The result should be a full, exact repeat of the entries, free of pictures.

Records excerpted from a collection
---*---

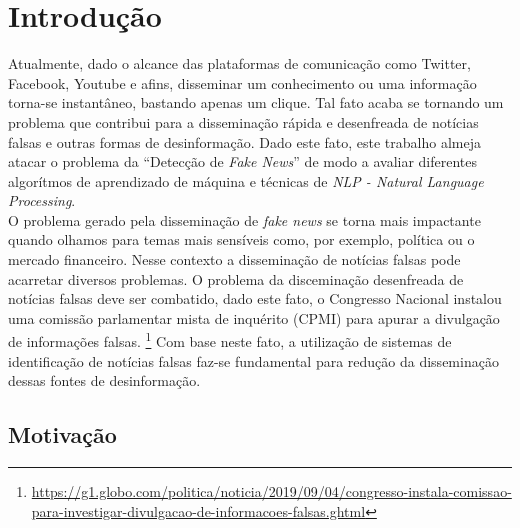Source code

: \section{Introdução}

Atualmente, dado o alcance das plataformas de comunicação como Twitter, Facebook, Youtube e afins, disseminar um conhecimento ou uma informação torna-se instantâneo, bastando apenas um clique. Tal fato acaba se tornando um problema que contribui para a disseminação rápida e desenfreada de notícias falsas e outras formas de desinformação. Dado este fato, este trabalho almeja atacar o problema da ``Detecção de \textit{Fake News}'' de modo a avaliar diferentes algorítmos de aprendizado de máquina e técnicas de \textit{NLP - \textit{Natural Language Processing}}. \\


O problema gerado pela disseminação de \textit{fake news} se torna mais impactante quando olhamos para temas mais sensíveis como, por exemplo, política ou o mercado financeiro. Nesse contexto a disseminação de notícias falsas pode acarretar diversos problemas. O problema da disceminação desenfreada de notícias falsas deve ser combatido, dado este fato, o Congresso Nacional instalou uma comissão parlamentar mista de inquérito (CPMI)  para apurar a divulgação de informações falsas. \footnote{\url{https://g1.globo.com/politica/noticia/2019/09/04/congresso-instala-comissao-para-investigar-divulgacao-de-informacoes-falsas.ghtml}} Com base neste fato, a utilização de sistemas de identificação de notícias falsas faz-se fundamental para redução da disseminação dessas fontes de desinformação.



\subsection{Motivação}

---*---

(Result below)
Source code

: \section{Introdução}

Atualmente, dado o alcance das plataformas de comunicação como Twitter, Facebook, Youtube e afins, disseminar um conhecimento ou uma informação torna-se instantâneo, bastando apenas um clique. Tal fato acaba se tornando um problema que contribui para a disseminação rápida e desenfreada de notícias falsas e outras formas de desinformação. Dado este fato, este trabalho almeja atacar o problema da ``Detecção de \textit{Fake News}'' de modo a avaliar diferentes algorítmos de aprendizado de máquina e técnicas de \textit{NLP - \textit{Natural Language Processing}}. \\


O problema gerado pela disseminação de \textit{fake news} se torna mais impactante quando olhamos para temas mais sensíveis como, por exemplo, política ou o mercado financeiro. Nesse contexto a disseminação de notícias falsas pode acarretar diversos problemas. O problema da disceminação desenfreada de notícias falsas deve ser combatido, dado este fato, o Congresso Nacional instalou uma comissão parlamentar mista de inquérito (CPMI)  para apurar a divulgação de informações falsas. \footnote{\url{https://g1.globo.com/politica/noticia/2019/09/04/congresso-instala-comissao-para-investigar-divulgacao-de-informacoes-falsas.ghtml}} Com base neste fato, a utilização de sistemas de identificação de notícias falsas faz-se fundamental para redução da disseminação dessas fontes de desinformação.



\subsection{Motivação}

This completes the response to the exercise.